AVAILABLE RECORDS:
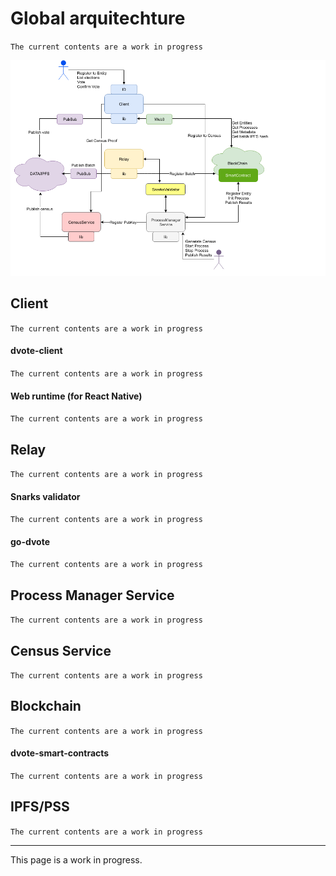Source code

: # Global arquitechture

`The current contents are a work in progress`

![alt text](./arquitechture.png "Logo Title Text 1")

## Client
`The current contents are a work in progress`

#### dvote-client
`The current contents are a work in progress`

#### Web runtime (for React Native)
`The current contents are a work in progress`

## Relay
`The current contents are a work in progress`

#### Snarks validator
`The current contents are a work in progress`


#### go-dvote
`The current contents are a work in progress`

## Process Manager Service
`The current contents are a work in progress`
## Census Service
`The current contents are a work in progress`
## Blockchain
`The current contents are a work in progress`

#### dvote-smart-contracts
`The current contents are a work in progress`

## IPFS/PSS
`The current contents are a work in progress`

---

This page is a work in progress.
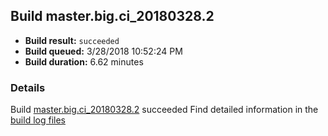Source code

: ## Build master.big.ci_20180328.2
- **Build result:** `succeeded`
- **Build queued:** 3/28/2018 10:52:24 PM
- **Build duration:** 6.62 minutes
### Details
Build [master.big.ci_20180328.2](https://winappstudio.visualstudio.com/web/build.aspx?pcguid=a4ef43be-68ce-4195-a619-079b4d9834c2&builduri=vstfs%3a%2f%2f%2fBuild%2fBuild%2f25353) succeeded
Find detailed information in the [build log files](https://uwpctdiags.blob.core.windows.net/buildlogs/master.big.ci_20180328.2_logs.zip)
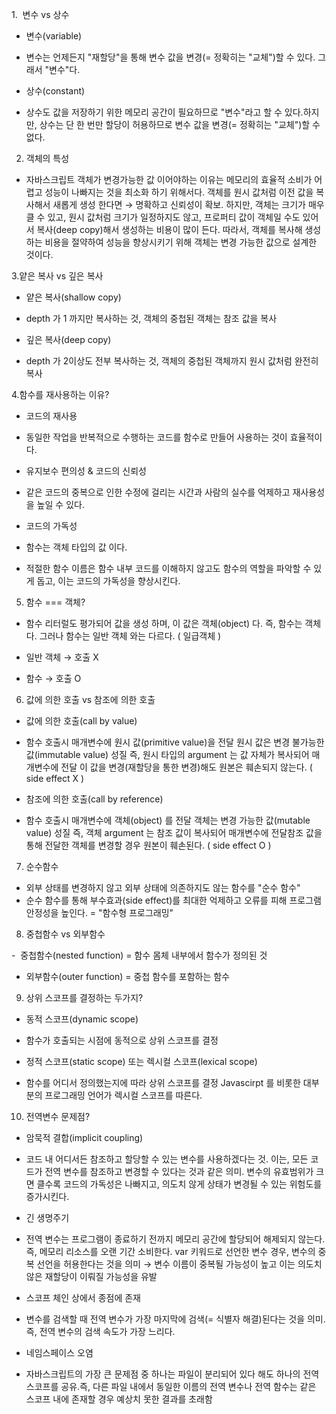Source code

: 1.  변수 vs 상수 
 
- 변수(variable)
- 변수는 언제든지 "재할당"을 통해 변수 값을 변경(= 정확히는 "교체")할 수 있다. 그래서 "변수"다. 

- 상수(constant)
- 상수도 값을 저장하기 위한 메모리 공간이 필요하므로 "변수"라고 할 수 있다.하지만, 상수는 단 한 번만 할당이 허용하므로 변수 값을 변경(= 정확히는 "교체")할 수 없다. 

2. 객체의 특성 

- 자바스크립트 객체가 변경가능한 값 이어야하는 이유는 메모리의 효율적 소비가 어렵고 성능이 나빠지는 것을 최소화 하기 위해서다. 객체를 원시 값처럼 이전 값을 복사해서 새롭게 생성 한다면 → 명확하고 신뢰성이 확보. 하지만, 객체는 크기가 매우 클 수 있고, 원시 값처럼 크기가 일정하지도 않고, 프로퍼티 값이 객체일 수도 있어서 복사(deep copy)해서 생성하는 비용이 많이 든다. 따라서, 객체를 복사해 생성하는 비용을 절약하여 성능을 향상시키기 위해 객체는 변경 가능한 값으로 설계한 것이다.


3.얕은 복사 vs 깊은 복사 

- 얕은 복사(shallow copy)
- depth 가 1 까지만 복사하는 것, 객체의 중첩된 객체는 참조 값을 복사 

- 깊은 복사(deep copy)
- depth 가 2이상도 전부 복사하는 것, 객체의 중첩된 객체까지 원시 값처럼 완전히 복사




4.함수를 재사용하는 이유?


- 코드의 재사용
- 동일한 작업을 반복적으로 수행하는 코드를 함수로 만들어 사용하는 것이 효율적이다. 

- 유지보수 편의성 & 코드의 신뢰성 

- 같은 코드의 중복으로 인한 수정에 걸리는 시간과 사람의 실수를 억제하고 재사용성을 높일 수 있다. 

- 코드의 가독성 

- 함수는 객체 타입의 값 이다. 

- 적절한 함수 이름은 함수 내부 코드를 이해하지 않고도 함수의 역할을 파악할 수 있게 돕고, 이는 코드의 가독성을 향상시킨다.


5. 함수 === 객체? 

- 함수 리터럴도 평가되어 값을 생성 하며, 이 값은 객체(object) 다. 즉, 함수는 객체다. 그러나 함수는 일반 객체 와는 다르다. ( 일급객체 ) 

- 일반 객체 → 호출 X 

- 함수 → 호출 O


6. 값에 의한 호출 vs 참조에 의한 호출 

- 값에 의한 호출(call by value) 
- 함수 호출시 매개변수에 원시 값(primitive value)을 전달 원시 값은 변경 불가능한 값(immutable value) 성질 즉, 원시 타입의 argument 는 값 자체가 복사되어 매개변수에 전달 이 값을 변경(재할당을 통한 변경)해도 원본은 훼손되지 않는다. ( side effect X )



- 참조에 의한 호출(call by reference)
- 함수 호출시 매개변수에 객체(object) 를 전달 객체는 변경 가능한 값(mutable value) 성질 즉, 객체 argument 는 참조 값이 복사되어 매개변수에 전달참조 값을 통해 전달한 객체를 변경할 경우 원본이 훼손된다. ( side effect O )




7. 순수함수 

- 외부 상태를 변경하지 않고 외부 상태에 의존하지도 않는 함수를 "순수 함수"
- 순수 함수를 통해 부수효과(side effect)를 최대한 억제하고 오류를 피해 프로그램 안정성을 높인다. = "함수형 프로그래밍"




8. 중첩함수 vs 외부함수 

-  중첩함수(nested function) = 함수 몸체 내부에서 함수가 정의된 것
- 외부함수(outer function) = 중첩 함수를 포함하는 함수



9. 상위 스코프를 결정하는 두가지?


- 동적 스코프(dynamic scope)
- 함수가 호출되는 시점에 동적으로 상위 스코프를 결정 

- 정적 스코프(static scope) 또는 렉시컬 스코프(lexical scope)
- 함수를 어디서 정의했는지에 따라 상위 스코프를 결정
Javascirpt 를 비롯한 대부분의 프로그래밍 언어가 렉시컬 스코프를 따른다. 

10. 전역변수 문제점? 

- 암묵적 결합(implicit coupling)
- 코드 내 어디서든 참조하고 할당할 수 있는 변수를 사용하겠다는 것. 이는, 모든 코드가 전역 변수를 참조하고 변경할 수 있다는 것과 같은 의미. 변수의 유효범위가 크면 클수록 코드의 가독성은 나빠지고, 의도치 않게 상태가 변경될 수 있는 위험도를 증가시킨다. 

- 긴 생명주기
- 전역 변수는 프로그램이 종료하기 전까지 메모리 공간에 할당되어 해제되지 않는다.즉, 메모리 리소스를 오랜 기간 소비한다. var 키워드로 선언한 변수 경우, 변수의 중복 선언을 허용한다는 것을 의미 → 변수 이름이 중복될 가능성이 높고 이는 의도치 않은 재할당이 이뤄질 가능성을 유발 

- 스코프 체인 상에서 종점에 존재
- 변수를 검색할 때 전역 변수가 가장 마지막에 검색(= 식별자 해결)된다는 것을 의미. 즉, 전역 변수의 검색 속도가 가장 느리다. 

- 네임스페이스 오염
- 자바스크립트의 가장 큰 문제점 중 하나는 파일이 분리되어 있다 해도 하나의 전역 스코프를 공유.즉, 다른 파일 내에서 동일한 이름의 전역 변수나 전역 함수는 같은 스코프 내에 존재할 경우 예상치 못한 결과를 초래함
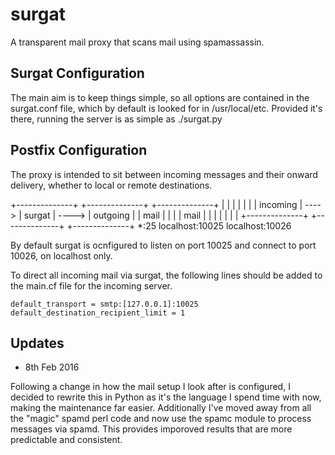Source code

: surgat
======

A transparent mail proxy that scans mail using spamassassin.

Surgat Configuration
--------------------
The main aim is to keep things simple, so all options are contained in the surgat.conf file, which by default is looked for in /usr/local/etc. Provided it's there, running the server is as simple as ./surgat.py


Postfix Configuration
---------------------

The proxy is intended to sit between incoming messages and their onward
delivery, whether to local or remote destinations.

  +--------------+       +--------------+       +--------------+
  |              |       |              |       |              |
  | incoming     | ----> | surgat       | ----> | outgoing     |
  |      mail    |       |              |       |      mail    |
  |              |       |              |       |              |
  +--------------+       +--------------+       +--------------+
    *:25                 localhost:10025        localhost:10026

By default surgat is ocnfigured to listen on port 10025 and connect to
port 10026, on localhost only.

To direct all incoming mail via surgat, the following lines should be added 
to the main.cf file for the incoming server.

    default_transport = smtp:[127.0.0.1]:10025
    default_destination_recipient_limit = 1

Updates
-------
- 8th Feb 2016

Following a change in how the mail setup I look after is configured, I decided to rewrite this in Python as it's the language I spend time with now, making the maintenance far easier. Additionally I've moved away from all the "magic" spamd perl code and now use the spamc module to process messages via spamd. This provides imporoved results that are more predictable and consistent.

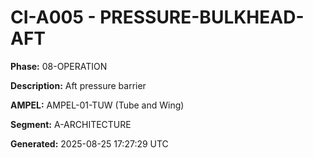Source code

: # CI-A005 - PRESSURE-BULKHEAD-AFT

**Phase:** 08-OPERATION

**Description:** Aft pressure barrier

**AMPEL:** AMPEL-01-TUW (Tube and Wing)

**Segment:** A-ARCHITECTURE

**Generated:** 2025-08-25 17:27:29 UTC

WHAT IS BEING ASKED: Every line from the one containing "(Tube and Wing)" to the end of the material above must be written out exactly. Nothing else is wanted.

THE COMPLETED TASK:
**AMPEL:** AMPEL-01-TUW (Tube and Wing)

**Segment:** A-ARCHITECTURE

**Generated:** 2025-08-25 17:27:29 UTC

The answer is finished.